Touching down in Toronto late Monday evening, Pattison Canadian International contender Thundering Blue had his first feel of Woodbine's E.P Taylor turf course on Tuesday morning with assistant trainer Kim Johnstone aboard.
“I think it was a massive culture shock for him,” said Johnstone. “At home, the gallops, we don't really share them, he's on his own and he never really sees other horses.
“So I took him out this morning and he was like, 'What is this?' He was a bit shocked, bless him, but he will be fine tomorrow. He's like that, he will take one day to just check it all out and he will be fine tomorrow.”
Thundering Blue, a five-year-old grey horse trained by David Menuisier is coming off a win in the Group 3 Stockholm Cup just over two weeks ago. Johnstone indicates the race at Bro Park was a good prep before he tackles the turf course at Woodbine.
“Obviously, we don't have courses as tight as this in the U.K.,” said Johnstone. “So, that's why Sweden was a massive thing for us, to take him over there, because I think the track is quite similar (to Woodbine). We were super pleased with the way he handled Sweden, so we are pretty confident with him handling the track here.”
The flashy son of Exchange Rate has been in Menuisier's yard since he was two. Johnstone, Menuisier's wife, has overseen the horse's care as well as watched his career blossom over the last two years. Not surprisingly, she's formed a close bond with the horse she simply calls 'Blue.'
“He's a gentleman,” said Johnstone. “He is a good horse. He is so good-looking and he knows it. He's cheeky, but he's got the right amount of cheekiness.
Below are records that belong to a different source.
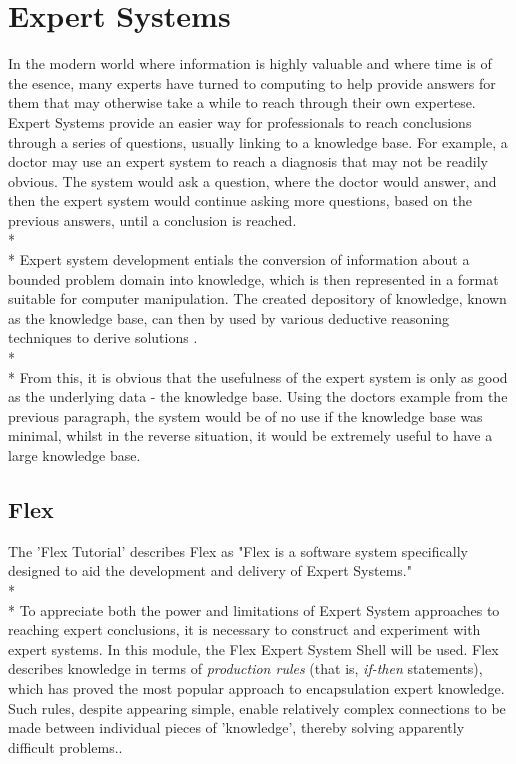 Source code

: \documentclass[10pt]{report}
\begin{document}
\section{Expert Systems}\label{sec:expert_systems}
In the modern world where information is highly valuable and where time is of the esence, many experts have turned to computing to help provide answers for them that may otherwise take a while to reach through their own expertese.  Expert Systems provide an easier way for professionals to reach conclusions through a series of questions, usually linking to a knowledge base.  For example, a doctor may use an expert system to reach a diagnosis that may not be readily obvious.  The system would ask a question, where the doctor would answer, and then the expert system would continue asking more questions, based on the previous answers, until a conclusion is reached.
\\*
\\*
Expert system development entials the conversion of information about a bounded problem domain into knowledge, which is then represented in a format suitable for computer manipulation.  The created depository of knowledge, known as the knowledge base, can then by used by various deductive reasoning techniques to derive solutions \citep{expertsystems98}.
\\*
\\*
From this, it is obvious that the usefulness of the expert system is only as good as the underlying data - the knowledge base.  Using the doctors example from the previous paragraph, the system would be of no use if the knowledge base was minimal, whilst in the reverse situation, it would be extremely useful to have a large knowledge base.

\subsection{Flex}\label{subsec:flex}
The 'Flex Tutorial' describes Flex as "Flex is a software system specifically designed to aid the development and delivery of Expert Systems."
\\*
\\*
To appreciate both the power and limitations of Expert System approaches to reaching expert conclusions, it is necessary to construct and experiment with expert systems.  In this module, the Flex Expert System Shell will be used.  Flex describes knowledge in terms of \textit{production rules} (that is, \textit{if-then} statements), which has proved the most popular approach to encapsulation expert knowledge.  Such rules, despite appearing simple, enable relatively complex connections to be made between individual pieces of 'knowledge', thereby solving apparently difficult problems.\citep{flexsystems09}.
\end{document}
“He makes me laugh everyday because everyday he does something and is just a character but without being over the top with it. He wouldn't hurt a fly, but he's got that certain amount of cheekiness on top of it. I don't think I will ever meet another horse like him, I hope I do but I don't think I will.”
Johnstone will lightly train 'Blue' over the turf heading into the International.
“I just hacked him today,” she said. “Tomorrow he will probably roughly do the same, just have a little hack around. On Thursday, David will be coming over and we might give him a bit more of a canter. We don't want to do too much with him when he's just travelled. And then Friday, we would like to give him a little bit of a breeze just to remind him what he's here for and then he will run on Saturday.”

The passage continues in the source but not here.